Gereedschapsas veilig vrijzetten  

Na een programmaonderbreking is het zaak dat u zeker weet dat u gereedschap veilig kunt vrijzetten. Als u de bewerking wilt voortzetten, dan kunt u de NC-stop opheffen met de softkey ‘handmatig verplaatsen’. Zo kunt u ervoor zorgen dat de referentie voor het programma actief blijft en dat bijvoorbeeld de actuele toestand van de cycli opgeslagen blijft in de besturing. U kunt \ vervolgens het gereedschap met de asrichtingstoets  vrijzetten voor de gereedschapsas.

Een voorbeeld: als de onderbreking heeft plaatsgevonden tijdens een draadtapprocedure, dan kunt u het gereedschap eenvoudig vrijzetten met één druk op de knop. Dit verloopt compleet probleemloos en veilig, want de TNC interpoleert de verplaatsing van de spil op een geschikte manier. Daarna kan de procedure moeiteloos worden hervat. Met de softkey ‘postitie benaderen’ kunt u het gereedschap weer veilig in de positie van vóór de programmaonderbreking plaatsen.

Als het programma na een onderbreking niet wordt afgerond, dan dient u de NC-stop te bevestigen met de softkey ‘interne stop’. U kunt vervolgens een andere werkstand kiezen en bijvoorbeeld handmatig vrijzetten, maar u kunt dan niet gebruikmaken van de handige ondersteuning van de besturing. Automatisch opnieuw benaderen is dan helaas niet meer mogelijk.

In het gezwenkte systeem vormen handmatige gereedschapsverplaatsingen, zoals vrijzetten, vaak een echte uitdaging. Maar met de TNC hoeft u zich geen zorgen meer te maken! Met behulp van softkey ‘DD-rot’ kunt u zelf instellen hoe u het vrijzetten wilt uitvoeren:

  • in het gezwenkte coördinatensysteem
  • in het niet-gezwenkte coördinatensysteem
  • uitsluitend in de richting van de gereedschapsas

U kunt daarbij de vrijlooprichting op elk gewenst moment aanpassen! Ook het benaderen voert de TNC op een flexibele manier uit: wanneer de functie 3D-rot actief is, kunt u tijdens de benaderingsprocedure eenvoudig de juiste asvolgorde selecteren. Indien nodig, kunt u omschakelen tussen handmatig verplaatsen en geautomatiseerde benadering. De TNC maakt het u dus makkelijk om te werken in het gezwenkte systeem omdat u altijd volledige controle heeft bij het vrijzetten en benaderen.

Functie 'Regelsprong'

Met de functie 'Regelsprong' kunt u een bewerking veilig hervatten op een willekeurige plaats binnen in het programma. Bijvoorbeeld na een interne stop. Daartoe selecteert u de functie 'Regelsprong' en voert u het nummer in van de regel waar de TNC de bewerking moet hervatten. Vervolgens simuleert de besturing het programmaverloop tot de positie waar deze moet worden hervat. Alle benodigde procesgegevens worden geladen en er wordt gecontroleerd of het juiste gereedschap zich in de spil bevindt. U kunt de voorpositionering starten met de softkey ‘positie benaderen’. Indien nodig, verwisselt de TNC het benodigde gereedschap. De regelsprong kan altijd worden toegepast naar de vereiste situatie.

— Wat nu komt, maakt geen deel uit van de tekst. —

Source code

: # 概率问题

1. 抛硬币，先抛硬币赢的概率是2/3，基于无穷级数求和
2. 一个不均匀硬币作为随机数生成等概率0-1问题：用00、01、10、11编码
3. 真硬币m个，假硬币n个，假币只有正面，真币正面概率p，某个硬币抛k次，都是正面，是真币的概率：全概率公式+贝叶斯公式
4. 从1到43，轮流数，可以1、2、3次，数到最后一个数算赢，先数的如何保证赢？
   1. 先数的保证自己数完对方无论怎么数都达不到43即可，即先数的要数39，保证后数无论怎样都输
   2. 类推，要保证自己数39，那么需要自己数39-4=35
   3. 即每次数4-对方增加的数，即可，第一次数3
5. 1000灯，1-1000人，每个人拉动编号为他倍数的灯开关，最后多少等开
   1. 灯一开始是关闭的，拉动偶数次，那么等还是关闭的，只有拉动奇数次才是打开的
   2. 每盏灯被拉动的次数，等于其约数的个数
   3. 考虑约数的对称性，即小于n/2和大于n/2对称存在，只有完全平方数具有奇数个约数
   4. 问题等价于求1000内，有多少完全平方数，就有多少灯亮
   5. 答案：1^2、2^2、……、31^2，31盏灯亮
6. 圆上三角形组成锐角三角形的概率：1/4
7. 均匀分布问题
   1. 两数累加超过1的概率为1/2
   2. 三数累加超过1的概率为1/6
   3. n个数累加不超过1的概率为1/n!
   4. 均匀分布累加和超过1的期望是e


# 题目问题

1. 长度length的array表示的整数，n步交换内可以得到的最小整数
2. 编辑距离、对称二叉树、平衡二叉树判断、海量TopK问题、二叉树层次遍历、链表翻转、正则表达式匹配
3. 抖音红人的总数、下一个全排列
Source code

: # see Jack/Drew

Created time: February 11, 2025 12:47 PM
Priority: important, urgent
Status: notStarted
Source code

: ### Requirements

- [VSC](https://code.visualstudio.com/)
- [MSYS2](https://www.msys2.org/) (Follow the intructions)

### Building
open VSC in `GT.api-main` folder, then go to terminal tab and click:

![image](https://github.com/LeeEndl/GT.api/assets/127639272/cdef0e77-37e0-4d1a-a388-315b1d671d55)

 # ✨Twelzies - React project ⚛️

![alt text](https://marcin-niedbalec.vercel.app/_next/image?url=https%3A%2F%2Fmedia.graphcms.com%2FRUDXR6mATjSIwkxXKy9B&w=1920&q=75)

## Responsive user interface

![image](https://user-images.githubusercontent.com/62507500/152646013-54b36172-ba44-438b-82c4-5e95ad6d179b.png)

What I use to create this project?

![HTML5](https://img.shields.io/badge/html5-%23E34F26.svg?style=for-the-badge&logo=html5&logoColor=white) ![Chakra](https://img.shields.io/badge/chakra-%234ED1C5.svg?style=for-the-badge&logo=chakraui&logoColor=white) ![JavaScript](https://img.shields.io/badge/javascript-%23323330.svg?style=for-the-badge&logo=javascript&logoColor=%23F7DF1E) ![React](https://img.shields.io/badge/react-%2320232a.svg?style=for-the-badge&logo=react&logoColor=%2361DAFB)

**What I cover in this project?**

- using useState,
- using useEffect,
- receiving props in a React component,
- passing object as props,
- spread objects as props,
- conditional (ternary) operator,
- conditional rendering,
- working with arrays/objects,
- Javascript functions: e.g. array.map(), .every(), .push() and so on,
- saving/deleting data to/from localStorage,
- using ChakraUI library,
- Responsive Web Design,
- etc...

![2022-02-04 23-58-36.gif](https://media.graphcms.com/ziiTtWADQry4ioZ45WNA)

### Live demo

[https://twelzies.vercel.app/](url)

U kunt de benaderingsprocedure op elk gewenst moment onderbreken en de benaderingsvolgorde van de assen wijzigen, om de benaderingsrichting aan te passen. Deze functie werkt zowel in gezwenkte als in niet-gezwenkte toestand en kan worden gecombineerd met handmatige benaderingsbewegingen. Dit is handig wanneer er minder ruimte beschikbaar is in de werkplaats, met name bij gezwenkte bewerking. Houd rekening met het volgende voordat u bewerkingen hervat: zorg ervoor dat de startpositie uit de juiste richting wordt benaderd. Hiervoor moet de besturing de positie en status hebben bepaald voor de ingevoerde regel. U kunt overigens voorkomen dat u onnodig gereedschap moet verwisselen door voor de regelsprong niet het nummer van een TOOL CALL, maar het daarop volgende regelnummer in te voeren, waar de werkelijke bewerking moet beginnen.